01 SES 06 C, Professional Learning in Early Childhood Contexts
Our rapidly changing societies put forward new demands on competences which our young people need for their professional and personal lives and for active participation in democratic societies (e.g. Carlgren, 2015; EU, 2006). Curricula are reformed accordingly with new demands on teaching practices. Continuing professional development, CPD, is needed for curricular intentions to turn into an enacted curriculum (e.g. Amaral & Garrison, 2007; Lynch, 1997). However, CPD is often arranged on a general school level rather than considering the strong impact which the teachers’ personal background and sense of relevance of the CPD message has been shown to have on CPD effectiveness (e.g. Opfer & Pedder, 2011). Teachers may benefit from getting opportunities to observe, to be observed and to reflect on alternative teaching practices in a collaborative, systematic and evidence-informed approach, focusing the students’ needs, and allowing personal theories and convictions to be challenged in a respectful manner (e.g. Timperley, 2011). However, the well-known gap between education research and school practice is often shown as teachers’ unfamiliarity with reading, understanding, interpreting and contextualizing education research. Hence, teachers may need regular support from colleagues trained in the research process or from researchers, in critical friendship (e.g. Zimmermann Nilsson, Wennergren & Sjöberg, 2016), for practitioner enquiry to be systematic, focused and informed by research. Additionally, practice theory (Nicolini, 2012) and the practice turn in theory (Schatzki, Knorr Cetina & von Savigny, 2001; Carlgren, 2015) suggests that education research results which are achieved with an active participation of teachers may have more noticeable influence on the practice than results from research on teachers.

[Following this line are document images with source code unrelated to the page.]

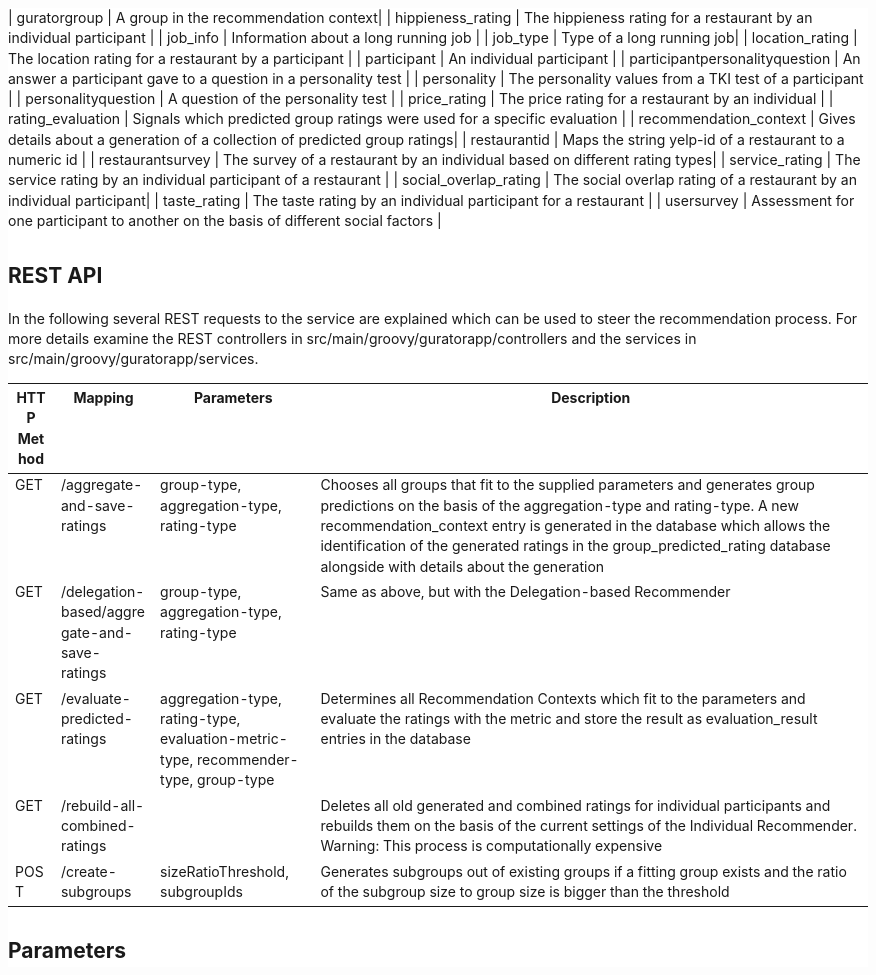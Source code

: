 | guratorgroup | A group in the recommendation context|
| hippieness_rating | The hippieness rating for a restaurant by an individual participant | 
| job_info | Information about a long running job |
| job_type | Type of a long running job|
| location_rating | The location rating for a restaurant by a participant |
| participant | An individual participant |
| participantpersonalityquestion | An answer a participant gave to a question in a personality test |
| personality | The personality values from a TKI test of a participant |
| personalityquestion | A question of the personality test |
| price_rating | The price rating for a restaurant by an individual |
| rating_evaluation | Signals which predicted group ratings were used for a specific evaluation |
| recommendation_context | Gives details about a generation of a collection of predicted group ratings|
| restaurantid | Maps the string yelp-id of a restaurant to a numeric id |
| restaurantsurvey | The survey of a restaurant by an individual based on different rating types|
| service_rating | The service rating by an individual participant of a restaurant |
| social_overlap_rating | The social overlap rating of a restaurant by an individual participant|
| taste_rating | The taste rating by an individual participant for a restaurant |
| usersurvey | Assessment for one participant to another on the basis of different social factors |

## REST API

In the following several REST requests to the service are explained which can be used to steer the recommendation process. For more details examine the REST controllers in src/main/groovy/guratorapp/controllers and the services in src/main/groovy/guratorapp/services. 

| HTTP Method | Mapping | Parameters | Description
| --- |--- | --- | --- |
| GET | /aggregate-and-save-ratings | group-type, aggregation-type, rating-type | Chooses all groups that fit to the supplied parameters and generates group predictions on the basis of the aggregation-type and rating-type. A new recommendation_context entry is generated in the database which allows the identification of the generated ratings in the group_predicted_rating database alongside with details about the generation  |
| GET | /delegation-based/aggregate-and-save-ratings | group-type, aggregation-type, rating-type | Same as above, but with the Delegation-based Recommender |
| GET | /evaluate-predicted-ratings | aggregation-type, rating-type, evaluation-metric-type, recommender-type, group-type | Determines all Recommendation Contexts which fit to the parameters and evaluate the ratings with the metric and store the result as evaluation_result entries in the database |
| GET | /rebuild-all-combined-ratings | | Deletes all old generated and combined ratings for individual participants and rebuilds them on the basis of the current settings of the Individual Recommender. Warning: This process is computationally expensive |
| POST | /create-subgroups | sizeRatioThreshold, subgroupIds | Generates subgroups out of existing groups if a fitting group exists and the ratio of the subgroup size to group size is bigger than the threshold |


## Parameters

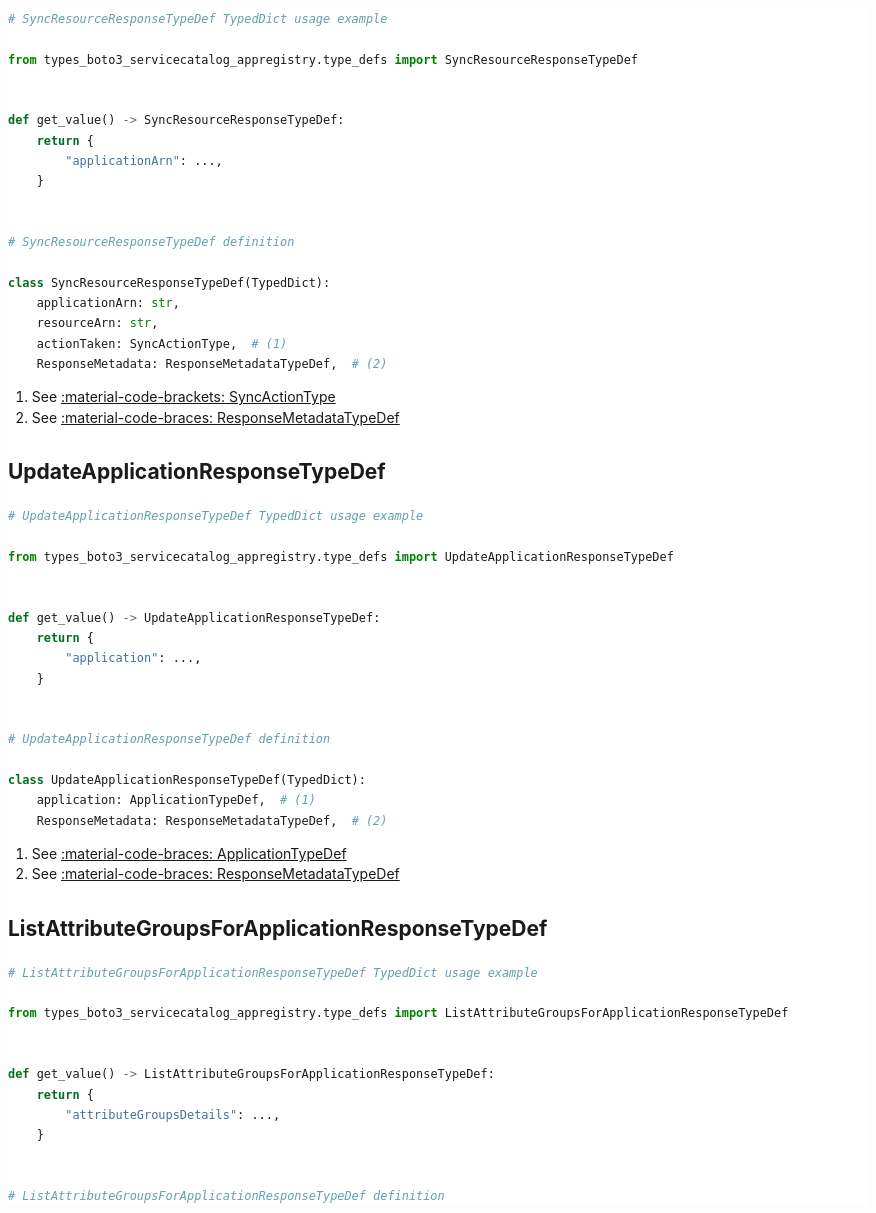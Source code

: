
 ```python
# SyncResourceResponseTypeDef TypedDict usage example

from types_boto3_servicecatalog_appregistry.type_defs import SyncResourceResponseTypeDef


def get_value() -> SyncResourceResponseTypeDef:
    return {
        "applicationArn": ...,
    }


# SyncResourceResponseTypeDef definition

class SyncResourceResponseTypeDef(TypedDict):
    applicationArn: str,
    resourceArn: str,
    actionTaken: SyncActionType,  # (1)
    ResponseMetadata: ResponseMetadataTypeDef,  # (2)
```

1. See [:material-code-brackets: SyncActionType](./literals.md#syncactiontype)
2. See [:material-code-braces: ResponseMetadataTypeDef](./type_defs.md#responsemetadatatypedef)

## UpdateApplicationResponseTypeDef

```python
# UpdateApplicationResponseTypeDef TypedDict usage example

from types_boto3_servicecatalog_appregistry.type_defs import UpdateApplicationResponseTypeDef


def get_value() -> UpdateApplicationResponseTypeDef:
    return {
        "application": ...,
    }


# UpdateApplicationResponseTypeDef definition

class UpdateApplicationResponseTypeDef(TypedDict):
    application: ApplicationTypeDef,  # (1)
    ResponseMetadata: ResponseMetadataTypeDef,  # (2)
```

1. See [:material-code-braces: ApplicationTypeDef](./type_defs.md#applicationtypedef)
2. See [:material-code-braces: ResponseMetadataTypeDef](./type_defs.md#responsemetadatatypedef)

## ListAttributeGroupsForApplicationResponseTypeDef

```python
# ListAttributeGroupsForApplicationResponseTypeDef TypedDict usage example

from types_boto3_servicecatalog_appregistry.type_defs import ListAttributeGroupsForApplicationResponseTypeDef


def get_value() -> ListAttributeGroupsForApplicationResponseTypeDef:
    return {
        "attributeGroupsDetails": ...,
    }


# ListAttributeGroupsForApplicationResponseTypeDef definition

```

This paper reports on a systematic process of pre-school teachers’ practitioner enquiry. The informal research process is owned by them and supported through critical friendship with a formal researcher. The formal researcher’s investigation on qualitative outcomes from the practitioner enquiry adds to the production of education research which is achieved with teachers. The focus of the practitioner enquiry / informal research process is to what degree the preschool teachers address and respond to the children in an equitable fashion.
Preschool teachers’ personal experiences and epistemological beliefs have bearings on their teaching practice and how they address and respond to the children (Brownlee & Berthelsen, 2006; Orlenius & Bigsten, 2006). Teachers’ verbal responses may be complemented, contradicted and / or emphasized by their mimics, body language and tone of voice (Orlenius & Bigsten, 2006; Aspelin & Persson, 2011). Relational pedagogy provides an understanding of how the responses may support the child’s development and learning; in a cognitive, emotional and / or social manner (Aspelin & Persson, 2011). There is a demand (National Agency for Education, 2010) on teachers to address and respond in an equitable fashion to all children. Self and peer observation is an effective method for teachers to get aware of how they address and respond to the children. Video recordings of oneself provides opportunities for reflection, individually or together with colleagues, in a teacher learning community (Endacott, 2016; Meade & McMeniman, 1992; Sydnor, 2016) as a process of practitioner enquiry / informal research.
- What are the explicit preschool teacher learning outcomes from practitioner enquiry / informal research process of systematic self-reflection about their ways of addressing and responding to the children in video-recordings from meal-times?
- What implicit preschool teacher learning outcomes may be identified from a formal research analysis of the preschool teacher statements?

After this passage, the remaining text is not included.